Akhir tahun, akhir dari 1 tahun periode kepengurusan para aktivis yang ada di ormawa (organisasi mahasiswa).

Tahun ini telah terlewati dengan banyak hal yang terjadi : rasa kekeluargaan, proker-proker yang terlaksana, kenangan-kenangan tak terlupakan (suka maupun duka), pengalaman yang bertambah, kualitas diri yang meningkat.

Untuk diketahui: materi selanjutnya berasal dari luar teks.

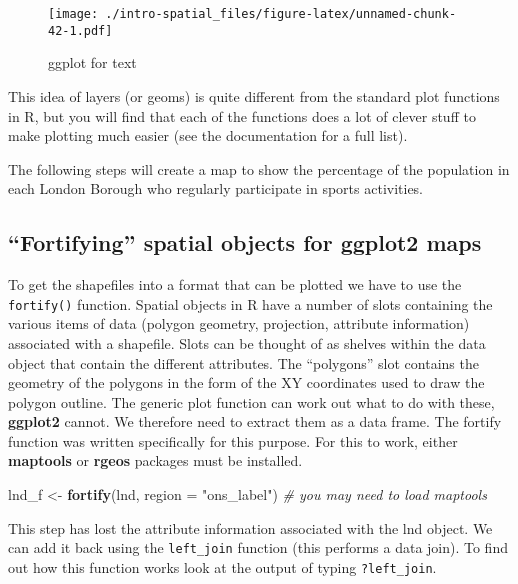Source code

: \documentclass[]{article}
\newenvironment{Shaded}{}{}
\newcommand{\KeywordTok}[1]{\textcolor[rgb]{0.00,0.44,0.13}{\textbf{{#1}}}}
\newcommand{\DataTypeTok}[1]{\textcolor[rgb]{0.56,0.13,0.00}{{#1}}}
\newcommand{\StringTok}[1]{\textcolor[rgb]{0.25,0.44,0.63}{{#1}}}
\newcommand{\CommentTok}[1]{\textcolor[rgb]{0.38,0.63,0.69}{\textit{{#1}}}}
\newcommand{\NormalTok}[1]{{#1}}
\begin{document}
\begin{figure}[htbp]
\centering
\texttt{[image: ./intro-spatial\_files/figure-latex/unnamed-chunk-42-1.pdf]}
\caption{ggplot for text}
\end{figure}

This idea of layers (or geoms) is quite different from the standard plot
functions in R, but you will find that each of the functions does a lot
of clever stuff to make plotting much easier (see the documentation for
a full list).

The following steps will create a map to show the percentage of the
population in each London Borough who regularly participate in sports
activities.

\subsection{``Fortifying'' spatial objects for ggplot2
maps}\label{fortifying-spatial-objects-for-ggplot2-maps}

To get the shapefiles into a format that can be plotted we have to use
the \texttt{fortify()} function. Spatial objects in R have a number of
slots containing the various items of data (polygon geometry,
projection, attribute information) associated with a shapefile. Slots
can be thought of as shelves within the data object that contain the
different attributes. The ``polygons'' slot contains the geometry of the
polygons in the form of the XY coordinates used to draw the polygon
outline. The generic plot function can work out what to do with these,
\textbf{ggplot2} cannot. We therefore need to extract them as a data
frame. The fortify function was written specifically for this purpose.
For this to work, either \textbf{maptools} or \textbf{rgeos} packages
must be installed.

\begin{Shaded}
\begin{Highlighting}[]
\NormalTok{lnd_f <-}\StringTok{ }\KeywordTok{fortify}\NormalTok{(lnd, }\DataTypeTok{region =} \StringTok{"ons_label"}\NormalTok{) }\CommentTok{# you may need to load maptools}
\end{Highlighting}
\end{Shaded}

This step has lost the attribute information associated with the lnd
object. We can add it back using the \texttt{left\_join} function (this
performs a data join). To find out how this function works look at the
output of typing \texttt{?left\_join}.
\end{document}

Wahai aktivis, mari mengevaluasi diri...

Apakah yang sudah saya berikan di tahun ini?
Apakah karya-karya saya bisa dijadikan manfaat buat mahasiswa di universitas minimal untuk jurusan saya sendiri?
Apa peningkatan kualitas personal saya dibanding pada awal tahun?
Apakah saya memiliki keluarga baru di semua lembaga/bidang yang menjadi amanah sayaa di tahun ini?
Layakkah saya atas penghargaan atas pengabdian saya selama setahun ini? Berupa piagam, thropy, gelar, atau kenaikan level?
Masih bersediakah saya jika saya diminta mengabdi kembali  sebagai kaum intelektual agen perubahan di tahun depan?


Sabtu, 15 Desember 2012

Bahkan Mereka pun Masih Bisa Menikmati Hidup


Ini ceritaku saat kemarin praktikum Survey Satelit [Sursat] dengan menggunakan GPS Geodetic pada hari Jum’at, 14 Desember.  8 titik telah ditentukan dan ditandai lewat Google Map : titik dekat Ikan Bakar Cianjur, Taman Diponegoro, Rinjani, Tugu Muda, Mc Donald Pandanaran, Simpang 5, Super Penyet, dan Stasiun Poncol . Kebetulan, tim dimana kubergabung mendapat bagian menjaga titik pengukuran di daerah Simpang 5. Sungguh ini daerah yang bisa dibilang enak. Berada di perkotaan, depan sana ada masjid Baiturrahman, ada mall, jajanan banyak dimana-mana. Biasanya kalau praktikum ‘ngukur’ di daerah yang bisa dibilang agak jauh dari peradaban. Misalnya saja di kebun-kebun atau sungai, dan pastinya tempatnya tidak ramai.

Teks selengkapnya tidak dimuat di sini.